Common EVS/WVS dictionary (…Common_EVS_WVS_Dictionary_IVS.xlsx) — maps each IVS code to its WVS-7 / EVS variable name (the Q-number) and label (sheet IVS_EVS_and_WVS_Variables). Path: Data Download → WVS/EVS Trend 1981-2022 → IVS documentation: IVS Common EVS-WVS dictionary.
WVS-7 master questionnaire (…WVS-7_Master_Questionnaire_…English.pdf) — verbatim question stems + answer-category wording (look up by Q-number). Path: Data Download → Wave 7 (2017-2022) (matches the current IVS version) → Questionnaire link.
EVS 2017 field questionnaire (ZA7500_q_gb.pdf, the Great Britain master) — the fallback for older EVS-only items that never made it into WVS-7 (so they're absent from the WVS-7 PDF). Look up by the EVS variable name / question number (e.g. the IVS E158 "concern about humankind" = EVS Q60, item v216 "the living conditions of all humans all over the world"). Source: europeanvaluesstudy.eu → Methodology, data, documentation → Survey 2017 → full release EVS2017 → participating countries → questionnaires.
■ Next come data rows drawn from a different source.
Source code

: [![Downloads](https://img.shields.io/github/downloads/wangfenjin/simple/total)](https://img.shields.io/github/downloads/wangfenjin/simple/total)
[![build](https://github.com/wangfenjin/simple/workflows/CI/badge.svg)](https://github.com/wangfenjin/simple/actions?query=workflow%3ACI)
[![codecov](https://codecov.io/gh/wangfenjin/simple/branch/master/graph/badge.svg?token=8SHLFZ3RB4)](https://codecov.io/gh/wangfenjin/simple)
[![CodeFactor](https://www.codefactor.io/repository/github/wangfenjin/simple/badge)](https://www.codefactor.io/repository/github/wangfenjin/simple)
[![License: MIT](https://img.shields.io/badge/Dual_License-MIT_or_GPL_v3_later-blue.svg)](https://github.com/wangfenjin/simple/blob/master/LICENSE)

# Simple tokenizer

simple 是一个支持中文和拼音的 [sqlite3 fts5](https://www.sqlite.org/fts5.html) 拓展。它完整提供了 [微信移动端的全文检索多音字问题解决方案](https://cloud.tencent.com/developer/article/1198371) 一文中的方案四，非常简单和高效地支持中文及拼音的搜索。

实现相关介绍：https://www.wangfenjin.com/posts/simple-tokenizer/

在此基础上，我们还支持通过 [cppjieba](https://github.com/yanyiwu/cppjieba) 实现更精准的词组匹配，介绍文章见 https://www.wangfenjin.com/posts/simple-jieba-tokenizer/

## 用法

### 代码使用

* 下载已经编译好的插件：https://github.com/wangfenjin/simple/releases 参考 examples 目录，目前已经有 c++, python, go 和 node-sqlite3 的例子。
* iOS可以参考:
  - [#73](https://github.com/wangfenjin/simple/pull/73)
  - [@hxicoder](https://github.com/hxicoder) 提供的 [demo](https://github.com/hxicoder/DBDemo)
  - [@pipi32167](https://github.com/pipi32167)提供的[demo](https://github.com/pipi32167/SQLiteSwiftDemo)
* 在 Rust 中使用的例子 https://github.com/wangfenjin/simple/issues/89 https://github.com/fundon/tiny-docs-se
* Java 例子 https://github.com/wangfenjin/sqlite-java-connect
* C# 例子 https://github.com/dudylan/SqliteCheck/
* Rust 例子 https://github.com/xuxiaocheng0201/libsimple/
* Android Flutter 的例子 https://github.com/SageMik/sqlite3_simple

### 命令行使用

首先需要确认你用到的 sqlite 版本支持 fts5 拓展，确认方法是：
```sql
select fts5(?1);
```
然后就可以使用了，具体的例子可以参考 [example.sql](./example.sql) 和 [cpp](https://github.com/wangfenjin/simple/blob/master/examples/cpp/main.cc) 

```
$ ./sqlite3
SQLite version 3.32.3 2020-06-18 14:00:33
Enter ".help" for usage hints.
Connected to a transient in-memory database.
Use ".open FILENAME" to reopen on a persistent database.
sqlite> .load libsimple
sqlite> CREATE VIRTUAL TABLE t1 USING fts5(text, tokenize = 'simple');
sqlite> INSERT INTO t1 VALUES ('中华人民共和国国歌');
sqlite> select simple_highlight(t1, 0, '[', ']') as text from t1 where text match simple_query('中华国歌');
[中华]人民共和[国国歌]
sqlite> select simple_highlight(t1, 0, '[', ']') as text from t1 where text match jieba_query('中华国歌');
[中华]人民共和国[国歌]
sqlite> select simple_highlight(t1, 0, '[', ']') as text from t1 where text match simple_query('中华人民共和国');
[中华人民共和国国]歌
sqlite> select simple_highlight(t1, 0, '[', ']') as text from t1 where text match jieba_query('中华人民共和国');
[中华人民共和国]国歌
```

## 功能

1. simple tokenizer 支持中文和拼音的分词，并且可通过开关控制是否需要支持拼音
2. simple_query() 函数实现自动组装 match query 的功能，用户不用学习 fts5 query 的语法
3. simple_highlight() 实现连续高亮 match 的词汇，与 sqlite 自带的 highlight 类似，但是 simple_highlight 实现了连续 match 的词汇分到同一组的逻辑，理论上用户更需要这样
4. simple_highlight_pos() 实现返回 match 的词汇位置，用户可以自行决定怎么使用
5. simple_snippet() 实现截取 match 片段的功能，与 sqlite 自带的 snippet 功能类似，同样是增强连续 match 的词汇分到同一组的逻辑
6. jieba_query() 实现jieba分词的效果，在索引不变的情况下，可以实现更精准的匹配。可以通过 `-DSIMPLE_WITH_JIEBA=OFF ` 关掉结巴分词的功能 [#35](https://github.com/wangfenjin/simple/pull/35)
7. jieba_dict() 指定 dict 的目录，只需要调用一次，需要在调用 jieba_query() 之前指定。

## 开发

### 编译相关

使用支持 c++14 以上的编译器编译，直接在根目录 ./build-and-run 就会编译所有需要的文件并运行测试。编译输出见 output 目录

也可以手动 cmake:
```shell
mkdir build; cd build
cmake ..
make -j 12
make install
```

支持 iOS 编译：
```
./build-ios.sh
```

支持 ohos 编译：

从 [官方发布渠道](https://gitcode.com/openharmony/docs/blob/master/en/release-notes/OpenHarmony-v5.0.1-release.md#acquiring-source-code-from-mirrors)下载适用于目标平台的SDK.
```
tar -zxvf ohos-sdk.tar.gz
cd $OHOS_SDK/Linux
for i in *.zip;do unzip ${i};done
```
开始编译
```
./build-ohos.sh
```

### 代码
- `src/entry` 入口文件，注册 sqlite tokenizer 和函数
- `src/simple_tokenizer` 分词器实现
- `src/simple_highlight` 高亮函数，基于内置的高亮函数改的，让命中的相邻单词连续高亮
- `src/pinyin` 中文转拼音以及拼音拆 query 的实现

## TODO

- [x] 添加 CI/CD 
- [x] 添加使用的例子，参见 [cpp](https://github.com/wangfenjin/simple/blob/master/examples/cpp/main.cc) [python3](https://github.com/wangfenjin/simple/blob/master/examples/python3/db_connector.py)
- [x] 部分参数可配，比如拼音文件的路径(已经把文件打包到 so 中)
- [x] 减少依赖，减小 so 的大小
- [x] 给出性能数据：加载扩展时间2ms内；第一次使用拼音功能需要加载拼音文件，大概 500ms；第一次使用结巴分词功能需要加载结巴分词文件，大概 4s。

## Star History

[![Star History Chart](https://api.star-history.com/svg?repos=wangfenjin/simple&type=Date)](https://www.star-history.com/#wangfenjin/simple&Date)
Ask the user for it if it's not in the snapshot folder.

To find which questionnaire a code lives in, check the dictionary's WVS-7 vs EVS columns: if the WVS-7 variable name is blank for that IVS code, it's EVS-only — go to the EVS questionnaire.

The 878 MB .dta is likewise git-ignored and must be present in snapshots/ivs/<v>/ locally to regenerate the CSV.

Step 0 — Verify scales against the `.dta` (NEVER from memory)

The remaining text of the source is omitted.